MEXICO Though only a couple of hours away by plane, Mexico can sometimes seem a very foreign place for visitors. It’s important to keep in mind that things will be different – after all, that’s why you’re going on vacation – and that you shouldn’t expect things to run exactly as they do “back home.” Be assured that Mexico and Cozumel welcome visitors, and that you will be treated with warmth and friendly hospitality during your stay. Spanish is the main language spoken on Cozumel, though English and Maya are widely understood. It’s not necessary for you to speak Spanish, but if you try to communicate even just a few words in Spanish – such as gracias, por favor, adiós, etc. – you’ll find that your efforts are greatly appreciated.
DOCUMENTATION U.S. citizens are now required to have a passport to re-enter the USA, so you’ll need a valid passport to travel to Mexico. Minors under age 18 must travel with both parents, or with their notarized written consent (we will provide you with the appropriate form on request). Non-U.S./Canadian/Western European citizens may need a visa to enter Mexico. No vaccinations are required. PLEASE be sure that you are carrying correct documentation – you will not be able to board your airplane without it.
FLIGHT INFO Airlines sometimes make last minute changes to flight itineraries. For this reason & for your own peace of mind, it is VERY IMPORTANT that check your flight times on the airline’s website, or call the airline or us to reconfirm your flight times and flight numbers in each direction. International flights require check-in at least 2 hours prior to departure. If you are flying directly to Cozumel from a US gateway, you will be able to check your luggage all the way to the island. If Cancun is your first entry point into Mexico you will retrieve your luggage and clear immigration & customs in Cancun. There’s a ferry between Playa del Carmen (30 miles south of Cancun) and Cozumel, which leaves every hour or so from 5:00 am through 10:00 pm (about $12 per person). Take the ADO Bus (about $12 each way) from the airport to Playa del Carmen (also departs hourly, more or less). The ferry pier is down the hill and across the square from the bus station (you can buy tickets for the ferry at a small booth next to the pier). Ask us to send instructions and times, if you need that info.
ENTERING MEXICO When you check in for your flight, or on the plane, you’ll be given a Mexican “Tourist Card.” All passengers require their own tourist cards. Complete & sign both the top & bottom sections before you land in Mexico. As you clear immigration, you’ll show this and your passport to the agent. After he signs it and stamps the card, you’ll keep one part and he will keep the other. Keep this in a safe place; you’ll need it to leave the country. Lost paperwork can be remedied, but at considerable hassle. If you lose your tourist card, get to the airport several hours before departure, and ask airline or immigration personnel what to do. You’ll also complete a customs declaration form (one per family). Customs officials will ask you to press a button on a stop/go “traffic light.” If the light turns green, you’re waved through; if it lights red, your bags will be subject to a brief inspection. Carrying ontraband like guns or drugs is a very bad idea.

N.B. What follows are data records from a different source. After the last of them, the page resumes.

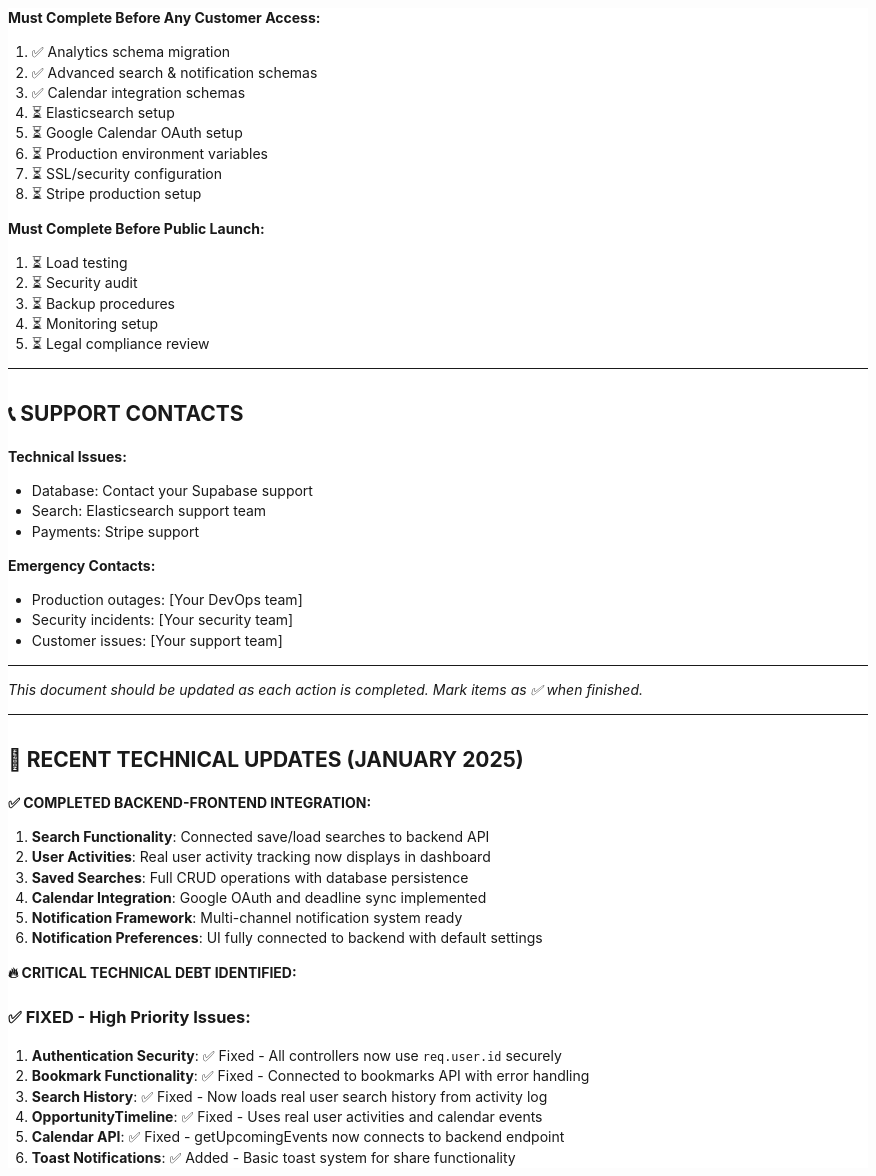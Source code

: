 **Must Complete Before Any Customer Access:**
1. ✅ Analytics schema migration
2. ✅ Advanced search & notification schemas
3. ✅ Calendar integration schemas
4. ⏳ Elasticsearch setup
5. ⏳ Google Calendar OAuth setup
6. ⏳ Production environment variables
7. ⏳ SSL/security configuration
8. ⏳ Stripe production setup

**Must Complete Before Public Launch:**
1. ⏳ Load testing
2. ⏳ Security audit
3. ⏳ Backup procedures
4. ⏳ Monitoring setup
5. ⏳ Legal compliance review

---

## 📞 SUPPORT CONTACTS

**Technical Issues:**
- Database: Contact your Supabase support
- Search: Elasticsearch support team
- Payments: Stripe support

**Emergency Contacts:**
- Production outages: [Your DevOps team]
- Security incidents: [Your security team]
- Customer issues: [Your support team]

---

*This document should be updated as each action is completed. Mark items as ✅ when finished.*

---

## 🔧 RECENT TECHNICAL UPDATES (JANUARY 2025)

**✅ COMPLETED BACKEND-FRONTEND INTEGRATION:**
1. **Search Functionality**: Connected save/load searches to backend API
2. **User Activities**: Real user activity tracking now displays in dashboard
3. **Saved Searches**: Full CRUD operations with database persistence
4. **Calendar Integration**: Google OAuth and deadline sync implemented
5. **Notification Framework**: Multi-channel notification system ready
6. **Notification Preferences**: UI fully connected to backend with default settings

**🔥 CRITICAL TECHNICAL DEBT IDENTIFIED:**

### ✅ FIXED - High Priority Issues:
1. **Authentication Security**: ✅ Fixed - All controllers now use `req.user.id` securely
2. **Bookmark Functionality**: ✅ Fixed - Connected to bookmarks API with error handling
3. **Search History**: ✅ Fixed - Now loads real user search history from activity log
4. **OpportunityTimeline**: ✅ Fixed - Uses real user activities and calendar events
5. **Calendar API**: ✅ Fixed - getUpcomingEvents now connects to backend endpoint
6. **Toast Notifications**: ✅ Added - Basic toast system for share functionality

TRANSPORTATION Getting to your hotel: by law, taxis cannot pick people up at the airport. Instead, go to the glass booth marked “shuttle” near the terminal’s exit doors, where you can purchase transit to any area of the island (the cost depends on where you’re going) – just tell the attendant the name of your hotel. Walk outside, and wait in the appropriate shuttle line for your hotel (the hotel names are posted). Rental vehicles are easy to rent once you’re on the island. Vehicles come in all shapes, sizes and states of repair. Check the vehicle before you drive away, as you will be held responsible for any damages when you return it. We recommend buying the local insurance offered with your rental. If an accident occurs you’ll be glad you didn’t try to save a few bucks. Taxis are everywhere, and you’ll use them to get around. They don’t have meters, so you’re charged a standard rate. Ask the price first if you’re not comfortable with this.
WEATHER Balmy breezes all year, with rare cold snaps (60s – brr!) in the dead of winter. Highs April-November: 90s, December-March: 80s. Lows usually in the 70s. Light jackets are a good idea in the winter.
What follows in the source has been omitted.